Cadmium, a metal ordinarily obtained as a by- product of
zinc refining, is used industrially in plating of steel, pigments,
plastics, alloys, and nickel-cadmium batteries, and in nuclear and
electronic engineering. Because the biologic half-life of
cadmium is long (more than 30 years), prolonged low-level
exposure leads to excessive accumulation in certain tissues,
especially the kidney.
Primary exposure sources of cadmium for the general
population include food and tobacco smoking. Oral ingestion of
polluted food is the major route of exposure for the nonsmoking
general population.
A successful prevention of renal diseases induced by
occupational exposure to cadmium and/or lead largely relies on
the capability to detect nephrotoxic effects at a stage when they
are still reversible or at least not yet compromising renal
function.
The aim of this study is to evaluate the prevalence of
nephropathy among cadmium exposed workers.

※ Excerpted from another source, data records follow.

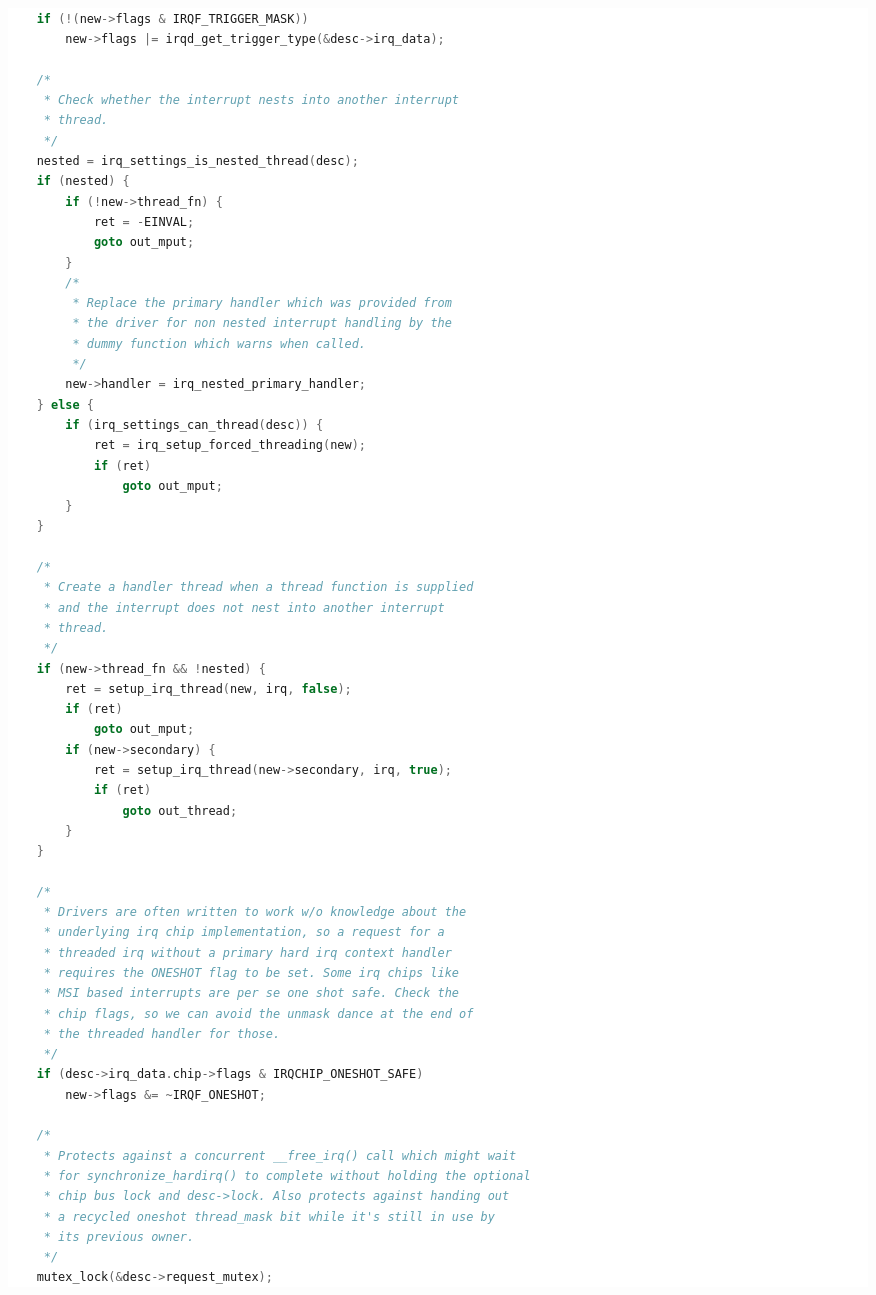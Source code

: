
 ```c
	if (!(new->flags & IRQF_TRIGGER_MASK))
		new->flags |= irqd_get_trigger_type(&desc->irq_data);

	/*
	 * Check whether the interrupt nests into another interrupt
	 * thread.
	 */
	nested = irq_settings_is_nested_thread(desc);
	if (nested) {
		if (!new->thread_fn) {
			ret = -EINVAL;
			goto out_mput;
		}
		/*
		 * Replace the primary handler which was provided from
		 * the driver for non nested interrupt handling by the
		 * dummy function which warns when called.
		 */
		new->handler = irq_nested_primary_handler;
	} else {
		if (irq_settings_can_thread(desc)) {
			ret = irq_setup_forced_threading(new);
			if (ret)
				goto out_mput;
		}
	}

	/*
	 * Create a handler thread when a thread function is supplied
	 * and the interrupt does not nest into another interrupt
	 * thread.
	 */
	if (new->thread_fn && !nested) {
		ret = setup_irq_thread(new, irq, false);
		if (ret)
			goto out_mput;
		if (new->secondary) {
			ret = setup_irq_thread(new->secondary, irq, true);
			if (ret)
				goto out_thread;
		}
	}

	/*
	 * Drivers are often written to work w/o knowledge about the
	 * underlying irq chip implementation, so a request for a
	 * threaded irq without a primary hard irq context handler
	 * requires the ONESHOT flag to be set. Some irq chips like
	 * MSI based interrupts are per se one shot safe. Check the
	 * chip flags, so we can avoid the unmask dance at the end of
	 * the threaded handler for those.
	 */
	if (desc->irq_data.chip->flags & IRQCHIP_ONESHOT_SAFE)
		new->flags &= ~IRQF_ONESHOT;

	/*
	 * Protects against a concurrent __free_irq() call which might wait
	 * for synchronize_hardirq() to complete without holding the optional
	 * chip bus lock and desc->lock. Also protects against handing out
	 * a recycled oneshot thread_mask bit while it's still in use by
	 * its previous owner.
	 */
	mutex_lock(&desc->request_mutex);
```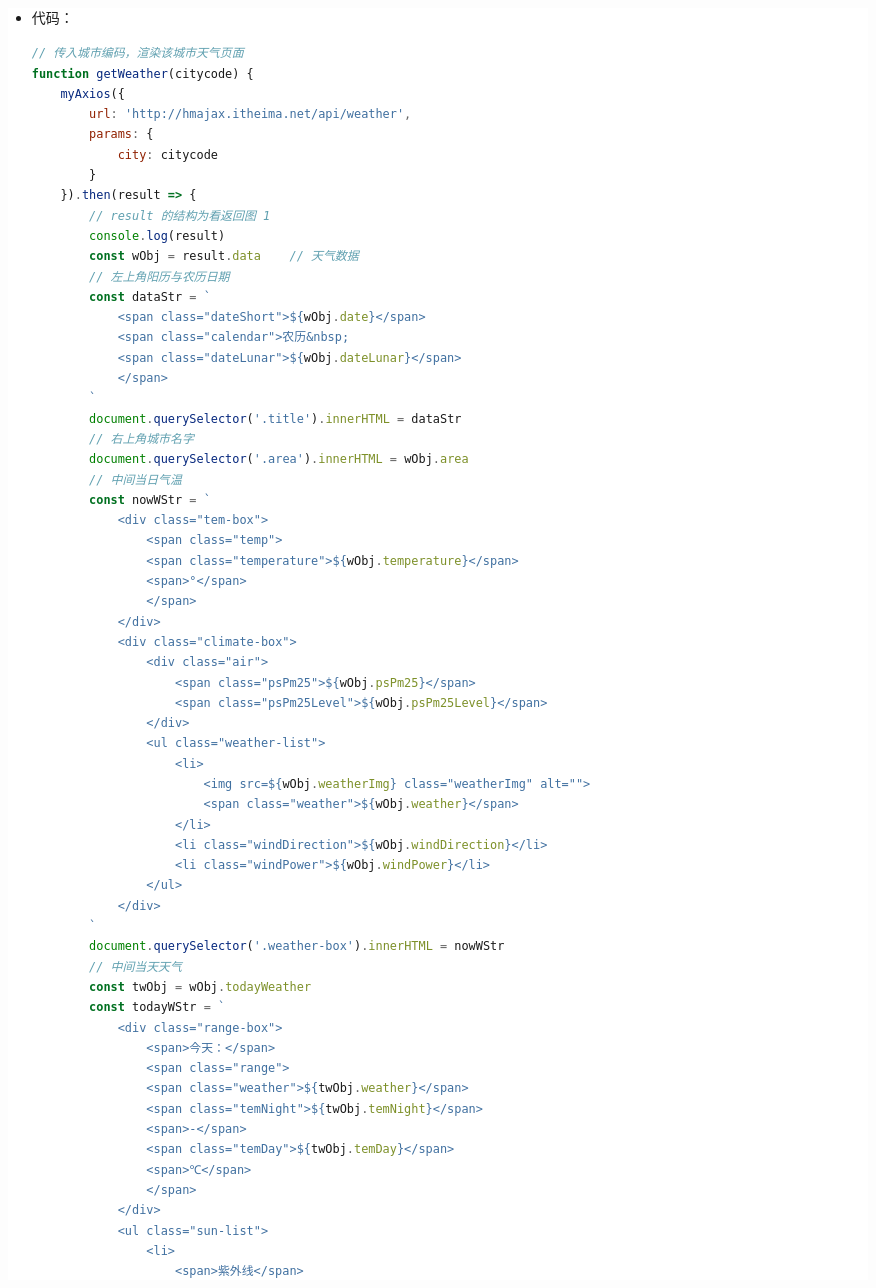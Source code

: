 - 代码：

  ```javascript
  // 传入城市编码，渲染该城市天气页面
  function getWeather(citycode) {
      myAxios({
          url: 'http://hmajax.itheima.net/api/weather',
          params: {
              city: citycode
          }
      }).then(result => {
          // result 的结构为看返回图 1
          console.log(result)
          const wObj = result.data    // 天气数据
          // 左上角阳历与农历日期
          const dataStr = `
              <span class="dateShort">${wObj.date}</span>
              <span class="calendar">农历&nbsp;
              <span class="dateLunar">${wObj.dateLunar}</span>
              </span>
          `
          document.querySelector('.title').innerHTML = dataStr
          // 右上角城市名字
          document.querySelector('.area').innerHTML = wObj.area
          // 中间当日气温
          const nowWStr = `
              <div class="tem-box">
                  <span class="temp">
                  <span class="temperature">${wObj.temperature}</span>
                  <span>°</span>
                  </span>
              </div>
              <div class="climate-box">
                  <div class="air">
                      <span class="psPm25">${wObj.psPm25}</span>
                      <span class="psPm25Level">${wObj.psPm25Level}</span>
                  </div>
                  <ul class="weather-list">
                      <li>
                          <img src=${wObj.weatherImg} class="weatherImg" alt="">
                          <span class="weather">${wObj.weather}</span>
                      </li>
                      <li class="windDirection">${wObj.windDirection}</li>
                      <li class="windPower">${wObj.windPower}</li>
                  </ul>
              </div>
          `
          document.querySelector('.weather-box').innerHTML = nowWStr
          // 中间当天天气
          const twObj = wObj.todayWeather
          const todayWStr = `
              <div class="range-box">
                  <span>今天：</span>
                  <span class="range">
                  <span class="weather">${twObj.weather}</span>
                  <span class="temNight">${twObj.temNight}</span>
                  <span>-</span>
                  <span class="temDay">${twObj.temDay}</span>
                  <span>℃</span>
                  </span>
              </div>
              <ul class="sun-list">
                  <li>
                      <span>紫外线</span>
  ```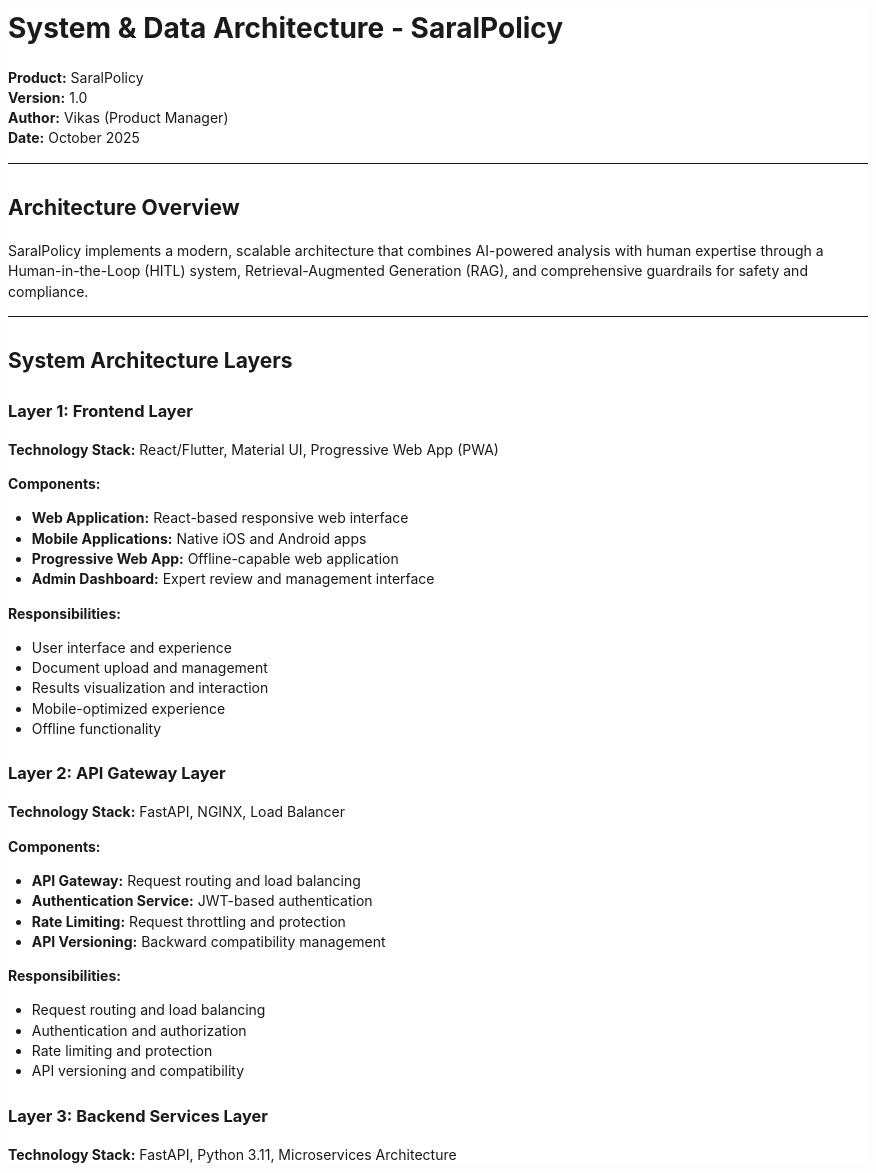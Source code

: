 # System & Data Architecture - SaralPolicy

**Product:** SaralPolicy  
**Version:** 1.0  
**Author:** Vikas (Product Manager)  
**Date:** October 2025  

---

## Architecture Overview

SaralPolicy implements a modern, scalable architecture that combines AI-powered analysis with human expertise through a Human-in-the-Loop (HITL) system, Retrieval-Augmented Generation (RAG), and comprehensive guardrails for safety and compliance.

---

## System Architecture Layers

### Layer 1: Frontend Layer
**Technology Stack:** React/Flutter, Material UI, Progressive Web App (PWA)

**Components:**
- **Web Application:** React-based responsive web interface
- **Mobile Applications:** Native iOS and Android apps
- **Progressive Web App:** Offline-capable web application
- **Admin Dashboard:** Expert review and management interface

**Responsibilities:**
- User interface and experience
- Document upload and management
- Results visualization and interaction
- Mobile-optimized experience
- Offline functionality

### Layer 2: API Gateway Layer
**Technology Stack:** FastAPI, NGINX, Load Balancer

**Components:**
- **API Gateway:** Request routing and load balancing
- **Authentication Service:** JWT-based authentication
- **Rate Limiting:** Request throttling and protection
- **API Versioning:** Backward compatibility management

**Responsibilities:**
- Request routing and load balancing
- Authentication and authorization
- Rate limiting and protection
- API versioning and compatibility

### Layer 3: Backend Services Layer
**Technology Stack:** FastAPI, Python 3.11, Microservices Architecture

120 cases were enrolled in this study, 80 Egyptian welding
workers as well as 40 healthy volunteers as a control group
which was age, sex and smoking habits matched.
Cases with past history of renal/urological diseases,
hypertension or diabetes mellitus, family history of
renal/urological diseases or history of exposure to other
potentially or suspected nephrotoxins other than cadmium and
lead were excluded from this study.
Medical and occupational histories were recorded from all
cases with stress on duration of exposure to cadmium and
symptoms suggestive of cadmium toxicity like bony aches,
yellowish discoloration of teeth and anosmia.

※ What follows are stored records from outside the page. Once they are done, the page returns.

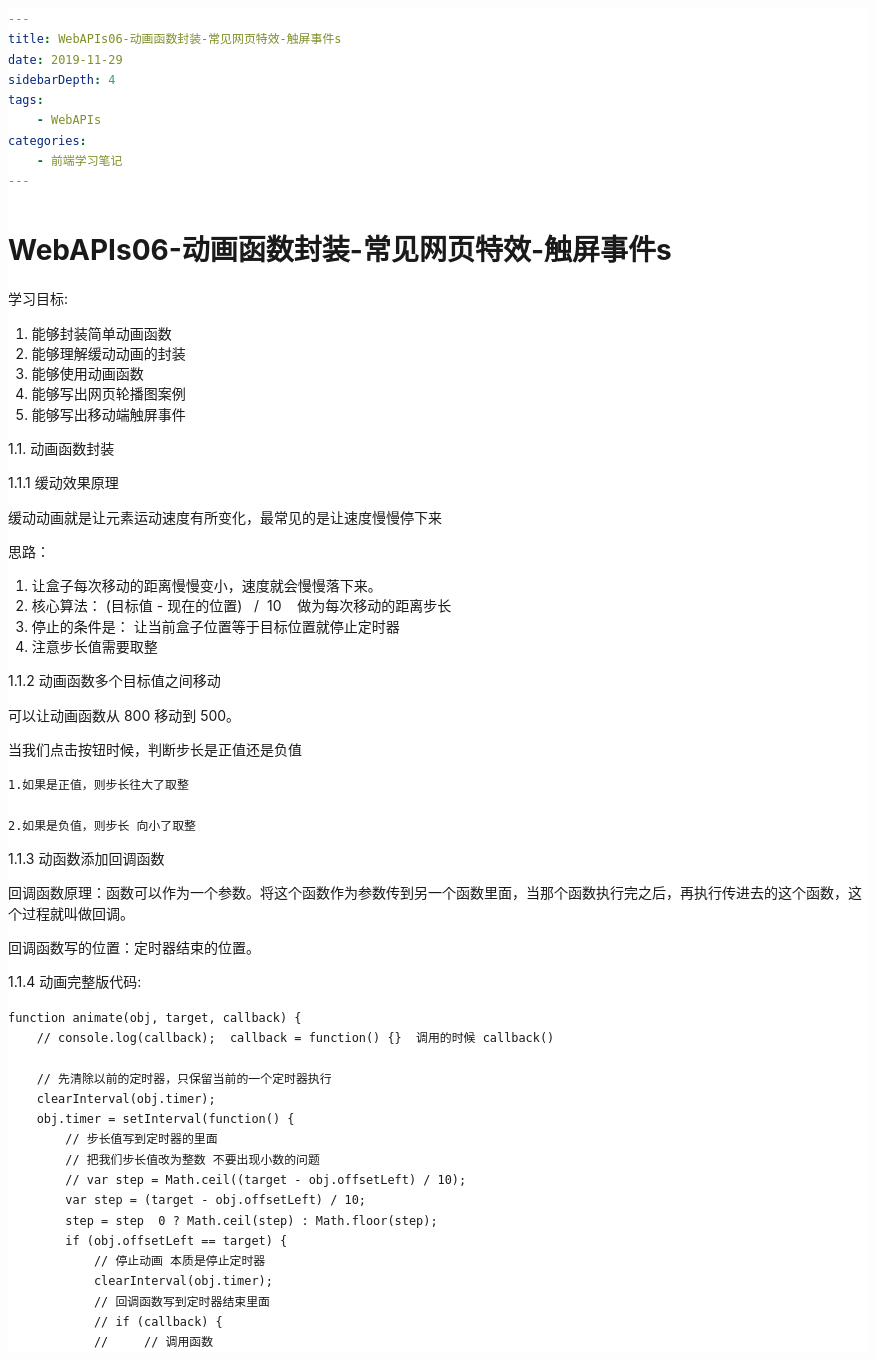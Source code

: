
 ```yaml
---
title: WebAPIs06-动画函数封装-常见网页特效-触屏事件s
date: 2019-11-29
sidebarDepth: 4
tags:
    - WebAPIs
categories:
    - 前端学习笔记
---
```


# WebAPIs06-动画函数封装-常见网页特效-触屏事件s

 学习目标:

1. 能够封装简单动画函数
2. 能够理解缓动动画的封装
3. 能够使用动画函数
4. 能够写出网页轮播图案例
5. 能够写出移动端触屏事件

1.1. 动画函数封装

1.1.1 缓动效果原理  

缓动动画就是让元素运动速度有所变化，最常见的是让速度慢慢停下来

思路：

1. 让盒子每次移动的距离慢慢变小，速度就会慢慢落下来。
2. 核心算法： (目标值 - 现在的位置)   /  10    做为每次移动的距离步长
3. 停止的条件是： 让当前盒子位置等于目标位置就停止定时器  
4. 注意步长值需要取整  

1.1.2 动画函数多个目标值之间移动  

可以让动画函数从 800 移动到 500。

当我们点击按钮时候，判断步长是正值还是负值

	1.如果是正值，则步长往大了取整

	2.如果是负值，则步长 向小了取整

1.1.3  动函数添加回调函数 

回调函数原理：函数可以作为一个参数。将这个函数作为参数传到另一个函数里面，当那个函数执行完之后，再执行传进去的这个函数，这个过程就叫做回调。

回调函数写的位置：定时器结束的位置。

1.1.4  动画完整版代码:

    function animate(obj, target, callback) {
        // console.log(callback);  callback = function() {}  调用的时候 callback()
    
        // 先清除以前的定时器，只保留当前的一个定时器执行
        clearInterval(obj.timer);
        obj.timer = setInterval(function() {
            // 步长值写到定时器的里面
            // 把我们步长值改为整数 不要出现小数的问题
            // var step = Math.ceil((target - obj.offsetLeft) / 10);
            var step = (target - obj.offsetLeft) / 10;
            step = step  0 ? Math.ceil(step) : Math.floor(step);
            if (obj.offsetLeft == target) {
                // 停止动画 本质是停止定时器
                clearInterval(obj.timer);
                // 回调函数写到定时器结束里面
                // if (callback) {
                //     // 调用函数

All cases underwent general examination, pelviabdominal
ultrasound and laboratory studies included serum creatinine,
urea, sodium, potassium, calcium, phosphrous, hemoglobin
level, complete urine analysis, urinary protein creatinine ratio,
urinary B 2 microglobulin, blood cadmium level and blood lead
level.
The present study showed significantly higher blood
cadmium level in group (1) compared to group (2) (8.1± 2.9
versus 3.4 ±1.6 μg/l, P = 0.004).
The present study showed significantly higher blood lead
level in group (1) compared to group (2) (310 ± 52 versus 160 ±
14.9 μg/l, P < 0.000).
It was found that anosmia and yellowish discoloration of
teeth, as symptoms suggestive of cadmium toxicity, are more
prevalent in group (1) compared to group (2) (P< 0.00, 0.00).
In the present study there was highly significant higher
systolic and diastolic blood pressure in group (1) versus group
(2). There was positive correlation between systolic and diastolic
blood pressure and blood cadmium level in group (1) (r = 3.03, P
= 0.04 and r = 4.31, P =0.03 respectively). And a positive
correlation between diastolic blood pressure and cadmium was
found in group (2). (r= 4.12, p= 0.03)
There was significant positive correlation between blood
Cadmium and urinary beta 2 microglobulin/creatinine ratio in
group (1) and (2) (r = 4.34, P = 0.02) and (r = 4.44, P =0.03)
respectively.
There was no significant correlation between blood lead
level and B2MG/Cr ratio in both groups.
There was significant positive correlation between blood
cadmium and serum urea (P value <0.00) in group (1). And there
was significant negative correlation between blood cadmium
level and GFR. (P = 0.03) in group (1).
Blood cadmium has a significant positive correlation with
smoking index in group (2) (r = 5.69, P< 0.00).